- [What the exercise asks]
Within the entries below, count the lines that hold the string "blob" and give only that number.

★ ★ ★ ★

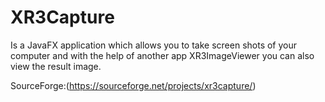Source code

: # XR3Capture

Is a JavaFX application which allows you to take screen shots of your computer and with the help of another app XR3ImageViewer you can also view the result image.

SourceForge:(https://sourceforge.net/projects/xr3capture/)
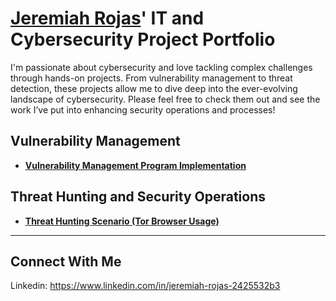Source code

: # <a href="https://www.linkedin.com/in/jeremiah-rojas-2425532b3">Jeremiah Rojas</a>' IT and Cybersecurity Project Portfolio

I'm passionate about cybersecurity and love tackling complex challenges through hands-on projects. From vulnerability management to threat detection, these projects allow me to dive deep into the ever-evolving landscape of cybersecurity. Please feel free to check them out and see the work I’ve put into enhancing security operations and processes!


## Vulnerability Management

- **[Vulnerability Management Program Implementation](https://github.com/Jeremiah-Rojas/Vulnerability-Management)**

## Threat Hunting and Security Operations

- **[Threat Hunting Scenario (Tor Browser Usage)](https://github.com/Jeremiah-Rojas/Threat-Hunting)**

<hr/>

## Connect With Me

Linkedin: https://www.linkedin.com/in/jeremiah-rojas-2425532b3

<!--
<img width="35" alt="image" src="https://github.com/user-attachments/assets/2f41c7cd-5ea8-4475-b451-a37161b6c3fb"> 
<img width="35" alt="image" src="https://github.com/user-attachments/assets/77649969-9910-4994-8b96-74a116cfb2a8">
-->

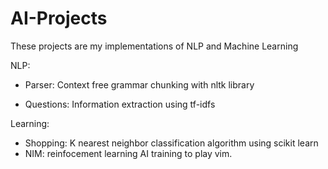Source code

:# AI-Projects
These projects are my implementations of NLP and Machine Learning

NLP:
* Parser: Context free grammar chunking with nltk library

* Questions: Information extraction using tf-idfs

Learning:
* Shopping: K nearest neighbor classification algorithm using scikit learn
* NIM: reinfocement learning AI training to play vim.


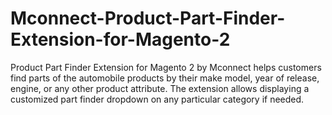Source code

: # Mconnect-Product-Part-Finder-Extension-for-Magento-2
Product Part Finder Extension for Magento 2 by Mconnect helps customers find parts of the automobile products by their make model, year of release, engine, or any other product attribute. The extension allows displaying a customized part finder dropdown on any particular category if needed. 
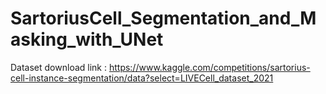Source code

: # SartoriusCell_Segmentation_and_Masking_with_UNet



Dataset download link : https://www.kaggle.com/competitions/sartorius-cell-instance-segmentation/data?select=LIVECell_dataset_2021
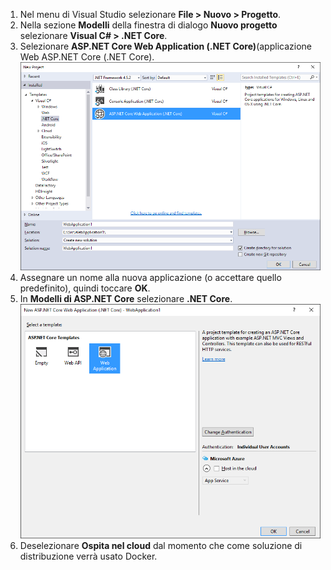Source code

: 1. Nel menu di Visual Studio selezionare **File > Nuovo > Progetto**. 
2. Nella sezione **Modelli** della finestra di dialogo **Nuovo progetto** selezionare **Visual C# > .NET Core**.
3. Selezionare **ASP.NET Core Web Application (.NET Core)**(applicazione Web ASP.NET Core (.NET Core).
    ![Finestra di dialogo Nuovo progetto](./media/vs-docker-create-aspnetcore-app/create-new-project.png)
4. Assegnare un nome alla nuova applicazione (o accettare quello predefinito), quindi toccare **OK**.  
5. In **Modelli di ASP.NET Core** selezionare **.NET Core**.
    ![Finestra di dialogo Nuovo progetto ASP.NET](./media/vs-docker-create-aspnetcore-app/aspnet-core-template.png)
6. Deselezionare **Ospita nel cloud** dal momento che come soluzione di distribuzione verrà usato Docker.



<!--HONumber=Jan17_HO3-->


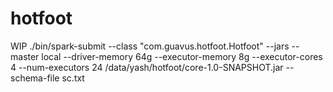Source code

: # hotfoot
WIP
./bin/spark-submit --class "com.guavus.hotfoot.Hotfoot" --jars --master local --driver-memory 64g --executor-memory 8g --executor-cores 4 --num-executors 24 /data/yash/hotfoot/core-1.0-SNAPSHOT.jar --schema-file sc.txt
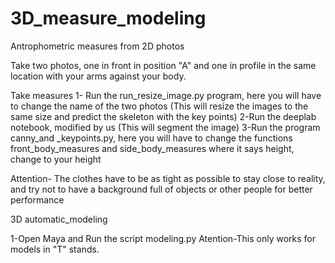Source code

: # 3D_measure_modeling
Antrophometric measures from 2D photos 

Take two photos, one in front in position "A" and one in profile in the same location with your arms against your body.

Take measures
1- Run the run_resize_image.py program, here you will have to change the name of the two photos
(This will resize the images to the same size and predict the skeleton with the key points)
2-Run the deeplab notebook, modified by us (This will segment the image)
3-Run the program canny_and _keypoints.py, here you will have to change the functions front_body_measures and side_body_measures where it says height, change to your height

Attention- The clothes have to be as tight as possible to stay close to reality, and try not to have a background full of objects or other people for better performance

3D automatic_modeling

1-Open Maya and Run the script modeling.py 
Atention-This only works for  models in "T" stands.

★ ★ ★ ★

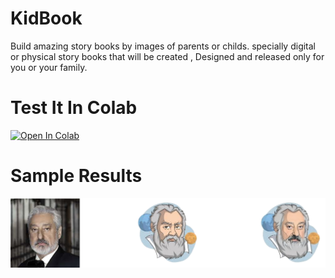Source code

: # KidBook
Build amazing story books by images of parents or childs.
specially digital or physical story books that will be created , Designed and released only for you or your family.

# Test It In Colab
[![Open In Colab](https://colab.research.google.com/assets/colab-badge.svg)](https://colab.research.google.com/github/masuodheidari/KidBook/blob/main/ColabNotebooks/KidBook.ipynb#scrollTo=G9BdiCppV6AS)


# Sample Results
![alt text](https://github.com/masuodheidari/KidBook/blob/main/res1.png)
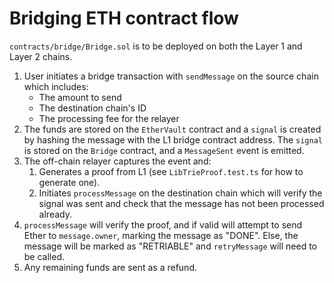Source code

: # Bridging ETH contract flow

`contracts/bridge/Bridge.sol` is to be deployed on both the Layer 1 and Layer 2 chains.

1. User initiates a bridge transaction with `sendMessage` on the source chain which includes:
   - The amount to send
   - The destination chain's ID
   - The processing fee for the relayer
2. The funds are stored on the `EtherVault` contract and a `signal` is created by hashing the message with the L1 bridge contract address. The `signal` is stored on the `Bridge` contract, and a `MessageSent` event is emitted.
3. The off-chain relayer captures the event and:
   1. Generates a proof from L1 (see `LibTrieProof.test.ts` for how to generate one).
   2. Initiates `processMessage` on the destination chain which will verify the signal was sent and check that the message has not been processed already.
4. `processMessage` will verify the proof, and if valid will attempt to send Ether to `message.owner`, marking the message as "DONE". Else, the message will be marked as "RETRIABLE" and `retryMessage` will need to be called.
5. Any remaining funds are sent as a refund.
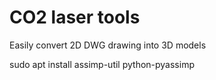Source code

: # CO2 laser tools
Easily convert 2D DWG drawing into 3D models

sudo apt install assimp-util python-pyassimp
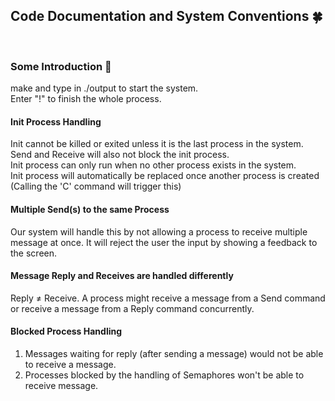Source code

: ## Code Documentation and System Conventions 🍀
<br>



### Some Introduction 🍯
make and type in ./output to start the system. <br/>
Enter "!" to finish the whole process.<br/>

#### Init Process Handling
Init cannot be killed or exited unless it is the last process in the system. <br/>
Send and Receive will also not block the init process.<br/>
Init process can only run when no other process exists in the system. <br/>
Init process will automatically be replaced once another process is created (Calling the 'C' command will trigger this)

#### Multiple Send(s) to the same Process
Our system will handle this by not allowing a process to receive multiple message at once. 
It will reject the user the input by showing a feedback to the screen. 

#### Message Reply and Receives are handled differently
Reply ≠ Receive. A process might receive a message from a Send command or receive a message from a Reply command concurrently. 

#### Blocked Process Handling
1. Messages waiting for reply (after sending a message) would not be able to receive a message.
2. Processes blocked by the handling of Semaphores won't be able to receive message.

★ ★ ★ ★

- [Reply to the task]
2